One in two people (48 per cent) questioned think that judges can be bribed with the right amount of money.
A further 60 per cent of Spaniards believe that the justice system is antiquated and works ‘badly’…at best.
The new figures come as Marbella judge Francisco Javier de Urquia was sentenced to two years in prison.
The 41-year-old judge was also fined 140,000 euros after being found guilty of accepting a 60,000 euro bribe in return for dropping charges against three businessmen in the Hidalgo money laundering case.
It is the second time he has been found guilty, after being suspended two years ago for taking a bribe over an illegal development.
The recent study by the General Council of the Judiciary (CGPJ) clearly outlined the broken justice system in Spain.
It believes some of the problems could be solved by selecting older judges with more experience.

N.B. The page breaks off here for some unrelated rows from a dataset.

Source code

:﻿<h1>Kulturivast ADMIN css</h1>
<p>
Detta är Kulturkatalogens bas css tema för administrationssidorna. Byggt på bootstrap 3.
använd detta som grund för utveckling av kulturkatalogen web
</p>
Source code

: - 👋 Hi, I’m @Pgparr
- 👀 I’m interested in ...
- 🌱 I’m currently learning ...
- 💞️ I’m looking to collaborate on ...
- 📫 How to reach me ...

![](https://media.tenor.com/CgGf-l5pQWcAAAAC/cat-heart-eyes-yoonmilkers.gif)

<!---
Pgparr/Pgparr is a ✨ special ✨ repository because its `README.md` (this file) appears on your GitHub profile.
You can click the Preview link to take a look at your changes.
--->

“We also need to apply mental health criteria for potential judges to detect anomalies as soon as possible,” added a spokesman.
The findings came just a month after Granada judge Adelina Entrena was sacked after leaving an innocent suspect in jail for 437 days after forgetting to sign release forms.
Another judge ordered the arrest of a perfume shop owner when her request for a refund was not granted, while in Alicante, one judge simply refuses to sanction same-sex marriages, despite it being law.